[Opening RECORDS FOR THE EXERCISE section]

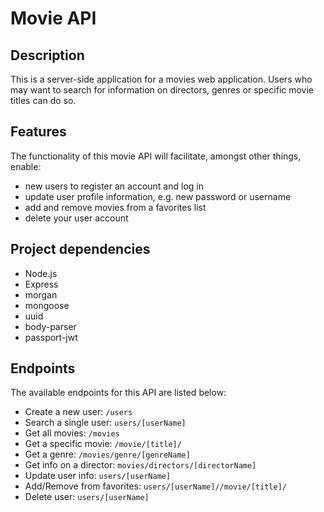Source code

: # Movie API 

## Description
This is a server-side application for a movies web application. Users who may want to search for information on directors, genres or specific movie titles can do so. 

## Features
The functionality of this movie API will facilitate, amongst other things, enable:
 - new users to register an account and log in
 - update user profile information, e.g. new password or username
 - add and remove movies from a favorites list
 - delete your user account

## Project dependencies
- Node.js 
- Express
- morgan
- mongoose
- uuid
- body-parser
- passport-jwt
 
 ## Endpoints 
The available endpoints for this API are listed below: 
- Create a new user: `/users`
- Search a single user: `users/[userName]`
- Get all movies: `/movies`
- Get a specific movie: `/movie/[title]/`
- Get a genre: `/movies/genre/[genreName]`
- Get info on a director: `movies/directors/[directorName]`
- Update user info: `users/[userName]`
- Add/Remove from favorites: `users/[userName]//movie/[title]/`
- Delete user: `users/[userName]`



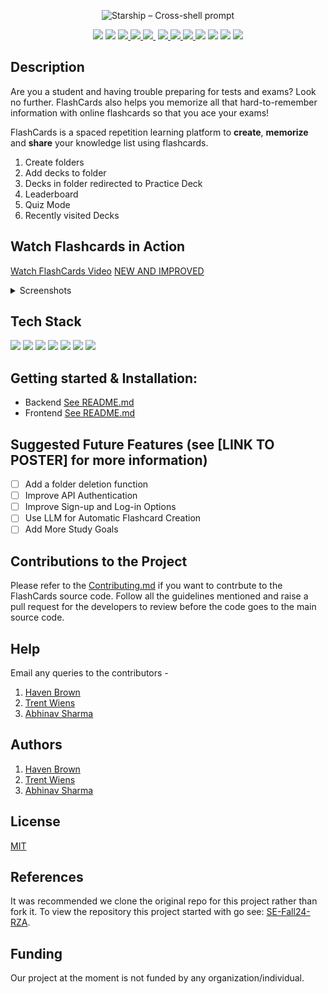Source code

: <p align="center">
  <img
    width="400"
    src="https://flashcards-519da.web.app/static/media/logo.6d3f27e3fc0c4a7bc3b3.png"
    alt="Starship – Cross-shell prompt"
  />
</p>
<p align="center">
  <a href="https://github.com/Group21-SWE/FlashCards/blob/main/LICENSE">
    <img src="https://img.shields.io/github/license/johndamilola/flashcards?style=plastic"></a>
  <img src="https://img.shields.io/github/languages/count/johndamilola/flashcards">
  <a href="https://github.com/Group21-SWE/FlashCards/graphs/contributors" alt="Contributors">
<img src="https://img.shields.io/github/contributors/JohnDamilola/FlashCards?style=plastic"/> </a>

<a href="https://github.com/WolfByteCollective/FlashCards/actions/workflows/Application.yml" alt="Python application">
<img src="https://github.com/WolfByteCollective/FlashCards/actions/workflows/Application.yml/badge.svg?style=plastic?branch=main"/> </a>

<a href="https://app.codecov.io/gh/WolfByteCollective/FlashCards" alt="Codecov">
<img src="https://codecov.io/github/WolfByteCollective/FlashCards/branch/main/graph/badge.svg"/> </a>

<a href="https://doi.org/10.5281/zenodo.14931596" alt="DOI">
<img src="https://zenodo.org/badge/DOI/10.5281/zenodo.14931596.svg"/> </a>
<a href="https://img.shields.io/badge/python-v3.8+-yellow.svg" alt="Python version">
<img src="https://img.shields.io/badge/python-v3.8+-yellow.svg"/> </a>
<a href="https://img.shields.io/github/repo-size/JohnDamilola/FlashCards?color=brightgreen" alt="Repo size">
<img src="https://img.shields.io/github/repo-size/JohnDamilola/FlashCards?color=brightgreen"/> </a>
<img src="https://img.shields.io/github/languages/top/JohnDamilola/Flashcards?style=plastic">
<img src="https://img.shields.io/tokei/lines/github/johndamilola/flashcards?style=plastic">
<a href="https://github.com/Group21-SWE/FlashCards/issues">
  <img src="https://img.shields.io/github/issues-raw/johndamilola/flashcards?style=plastic"></a>
<a href="https://img.shields.io/github/release/JohnDamilola/FlashCards?color=brightblue" alt="Release">
<img src="https://img.shields.io/github/release/JohnDamilola/FlashCards?color=brightblue"/> </a>
</p>

## Description
Are you a student and having trouble preparing for tests and exams? Look no further. FlashCards also helps you memorize all that hard-to-remember information with online flashcards so that you ace your exams!

FlashCards is a spaced repetition learning platform to <b>create</b>, <b>memorize</b> and <b>share</b> your knowledge list using flashcards.

1. Create folders
2. Add decks to folder
3. Decks in folder redirected to Practice Deck
4. Leaderboard
5. Quiz Mode
6. Recently visited Decks

## Watch Flashcards in Action
[Watch FlashCards Video](./images/FlashCards-2.mp4)
[NEW AND IMPROVED](https://youtu.be/VrMM3mXynM0)

<details>

<summary>Screenshots</summary>

<p style="display: flex; flex-wrap: wrap; justify-content: center; gap: 15px; ">
  <img src="./images/dashboard.png" alt="Demo Screens 1" width="444.444px" height="250px style="object-fit: cover;" />
  <img src="./images/deck to folder.png" alt="Demo Screens 2" width="444.444px" height="250px style="object-fit: cover;" />
  <img src="./images/decks in folders.png" alt="Demo Screens 3" width="444.444px" height="250px style="object-fit: cover;" />
  <img src="./images/practice deck.png" alt="Demo Screens 4"width="444.444px" height="250px style="object-fit: cover;" />
  <img src="./images/quiz.png" alt="Demo Screens 5" width="444.444px" height="250px style="object-fit: cover;" />
  <img src="./images/quiz complete.png" alt="Demo Screens 6" width="444.444px" height="250px style="object-fit: cover;" />
  <img src="./images/leaderboard.png" alt="Demo Screens 7" width="444.444px" height="250px style="object-fit: cover;" />
  <img src="./images/Streaks_SS.png" alt="Demo Screens 8" width="444.444px" height="250px style="object-fit: cover;" />
  <img src="./images/StudyGoals_SS.png" alt="Demo Screens 9" width="444.444px" height="250px style="object-fit: cover;" />
</p>

</details>

## Tech Stack
<a href="https://flask.palletsprojects.com/en/2.2.x/"><img src="https://img.shields.io/badge/Flask-000000?style=for-the-badge&logo=flask&logoColor=white" /></a>
<a href="https://www.typescriptlang.org/"><img src="https://img.shields.io/badge/TypeScript-007ACC?style=for-the-badge&logo=typescript&logoColor=white" /></a>
<a href="https://reactjs.org/"><img src="https://img.shields.io/badge/React-20232A?style=for-the-badge&logo=react&logoColor=61DAFB" /></a>
<a href="https://firebase.google.com/"><img src="https://img.shields.io/badge/firebase-ffca28?style=for-the-badge&logo=firebase&logoColor=black" /></a>
<a href="https://github.com/"><img src="https://img.shields.io/badge/GitHub-100000?style=for-the-badge&logo=github&logoColor=white" /></a>
<a href="https://ant.design/"><img src="https://img.shields.io/badge/Ant%20Design-1890FF?style=for-the-badge&logo=antdesign&logoColor=white" /></a>
<a href="https://www.heroku.com/"><img src="https://img.shields.io/badge/Heroku-430098?style=for-the-badge&logo=heroku&logoColor=white" /></a>

## Getting started & Installation:
- Backend [See README.md](https://github.com/Group21-SWE/FlashCards/blob/main/backend/Readme.md)
- Frontend [See README.md](https://github.com/Group21-SWE/FlashCards/blob/main/frontend/README.md)


<!-- ## Future Roadmap [See here](https://github.com/users/JohnDamilola/projects/1) -->

## Suggested Future Features (see [LINK TO POSTER] for more information)
- [ ] Add a folder deletion function
- [ ] Improve API Authentication
- [ ] Improve Sign-up and Log-in Options
- [ ] Use LLM for Automatic Flashcard Creation
- [ ] Add More Study Goals

<!-- ### Phase 1:
- [ ] Add a dashboard providing insights on study habits, quiz results over time, and areas needing improvement, helping users to plan their study strategy.
- [ ] Enable collaborative learning by enabling users to share flashcards seamlessly with friends, classmates, or study groups
- [ ] Progress tracking by subject and review options like retrying incorrect questions
- [ ] Chrome Extension feature that enables users to highlight text on websites or online PDFs and instantly create flashcards from their selections.-->

## Contributions to the Project
Please refer to the [Contributing.md](https://github.com/Group21-SWE/FlashCards/blob/main/Contributing.md) if you want to contrbute to the FlashCards source code. Follow all the guidelines mentioned and raise a pull request for the developers to review before the code goes to the main source code.

## Help

Email any queries to the contributors -
1. [Haven Brown](hbrown4@ncsu.edu)
2. [Trent Wiens](twiens@ncsu.edu)
3. [Abhinav Sharma](asharm67@ncsu.edu)

## Authors 

1. [Haven Brown](https://github.com/havenbrown1108)
2. [Trent Wiens](https://github.com/Trent-Wiens)
3. [Abhinav Sharma](https://github.com/ABHINAVSHARMA8)


## License
[MIT](https://github.com/Group21-SWE/FlashCards/blob/main/LICENSE)

## References
It was recommended we clone the original repo for this project rather than fork it. To view the repository
this project started with go see: [SE-Fall24-RZA](https://github.com/SE-Fall24-RZA/FlashCards/tree/main).

## Funding
Our project at the moment is not funded by any organization/individual.
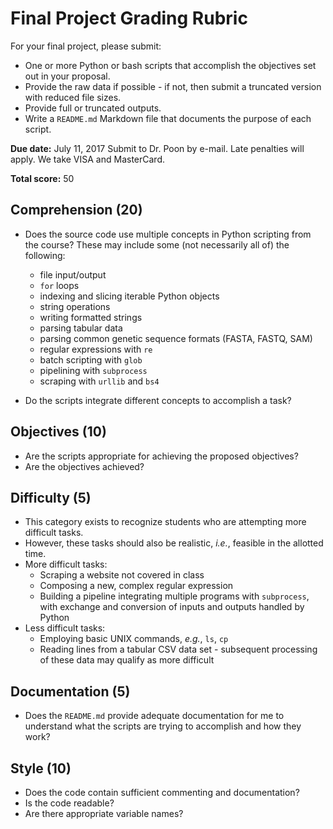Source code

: # Final Project Grading Rubric

For your final project, please submit:
* One or more Python or bash scripts that accomplish the objectives set out in your proposal.  
* Provide the raw data if possible - if not, then submit a truncated version with reduced file sizes.  
* Provide full or truncated outputs.
* Write a `README.md` Markdown file that documents the purpose of each script.


**Due date:** July 11, 2017
Submit to Dr. Poon by e-mail.  Late penalties will apply.
We take VISA and MasterCard.

**Total score:** 50

## Comprehension (20)

* Does the source code use multiple concepts in Python scripting from the course?  These may include some (not necessarily all of) the following:
  * file input/output
  * `for` loops
  * indexing and slicing iterable Python objects
  * string operations
  * writing formatted strings
  * parsing tabular data
  * parsing common genetic sequence formats (FASTA, FASTQ, SAM)
  * regular expressions with `re`
  * batch scripting with `glob`
  * pipelining with `subprocess`
  * scraping with `urllib` and `bs4`

* Do the scripts integrate different concepts to accomplish a task?


## Objectives (10)

* Are the scripts appropriate for achieving the proposed objectives?
* Are the objectives achieved?


## Difficulty (5)

* This category exists to recognize students who are attempting more difficult tasks.
* However, these tasks should also be realistic, *i.e.*, feasible in the allotted time.
* More difficult tasks:
  * Scraping a website not covered in class
  * Composing a new, complex regular expression
  * Building a pipeline integrating multiple programs with `subprocess`, with exchange and conversion of inputs and outputs handled by Python
* Less difficult tasks:
  * Employing basic UNIX commands, *e.g.*, `ls`, `cp`
  * Reading lines from a tabular CSV data set - subsequent processing of these data may qualify as more difficult


## Documentation (5)

* Does the `README.md` provide adequate documentation for me to understand what the scripts are trying to accomplish and how they work?


## Style (10)

* Does the code contain sufficient commenting and documentation?
* Is the code readable?
* Are there appropriate variable names?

[Closing RECORDS FOR THE EXERCISE section]

> TASK DETAILS
Repeat, character for character, the lines of the material above from the line with "- [ ] Add a dashboard" through the line with "- [ ] Progress".

> ANSWER TO THE EXERCISE
- [ ] Add a dashboard providing insights on study habits, quiz results over time, and areas needing improvement, helping users to plan their study strategy.
- [ ] Enable collaborative learning by enabling users to share flashcards seamlessly with friends, classmates, or study groups
- [ ] Progress tracking by subject and review options like retrying incorrect questions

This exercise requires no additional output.